Check If Word Is Valid After Substitutions

Check If Word Is Valid After Substitutions - Problem

String Stack Medium

Given a string s, determine if it is valid. A string s is valid if, starting with an empty string t = "", you can transform t into s after performing the following operation any number of times:

Insert string "abc" into any position in t. More formally, t becomes t_left + "abc" + t_right, where t == t_left + t_right. Note that t_left and t_right may be empty.
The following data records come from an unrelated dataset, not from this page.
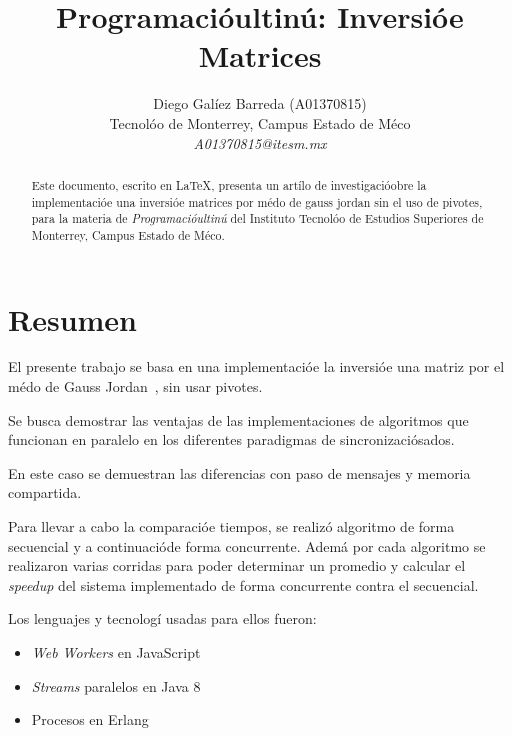 \documentclass[10pt,letterpaper,oneside]{article}
\begin{document}
\renewcommand\abstractname{Resumen}
\renewcommand\refname{Referencias}
\renewcommand{\notesname}{Notas}

\title{Programacióultinú: Inversióe Matrices}
\author{
\Large Diego Galíez Barreda (A01370815)
\\
Tecnolóo de Monterrey, Campus Estado de Méco
\\  
\Large \textit{A01370815@itesm.mx}}  

\maketitle

\begin{abstract}
Este documento, escrito en \LaTeX, presenta un artílo de investigacióobre la implementacióe una inversióe matrices por médo de gauss jordan sin el uso de pivotes, para la materia de \textit{Programacióultinú} del Instituto Tecnolóo de Estudios Superiores de Monterrey, Campus Estado de Méco. 
\end{abstract}

\section{Resumen}

El presente trabajo se basa en una implementacióe la inversióe una matriz por el médo de Gauss Jordan~\cite{algoritmo}, sin usar pivotes.

Se busca demostrar las ventajas de las implementaciones de algoritmos que funcionan en paralelo en los diferentes paradigmas de sincronizaciósados. 

En este caso se demuestran las diferencias con paso de mensajes y memoria compartida.

Para llevar a cabo la comparacióe tiempos, se realizó algoritmo de forma secuencial y a continuacióde forma concurrente. Ademá por cada algoritmo se realizaron varias corridas para poder determinar un promedio y calcular el \emph{speedup} del sistema implementado de forma concurrente contra el secuencial.

Los lenguajes y tecnologí usadas para ellos fueron:

\begin{itemize}
    \item \textit{Web Workers} en JavaScript
    \item \textit{Streams} paralelos en Java 8
    \item Procesos en Erlang
\end{itemize}
\end{document}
Return true if s is a valid string, otherwise, return false.

Input & Output

Example 1 — Valid String

$ Input: s = "aabcbc"

› Output: true

💡 Note: Start with empty string, insert "abc" to get "abc", then insert "abc" at beginning to get "abcabc", but wait - we can think of it as: "aabcbc" → remove "abc" from middle → "abc" → remove "abc" → empty string.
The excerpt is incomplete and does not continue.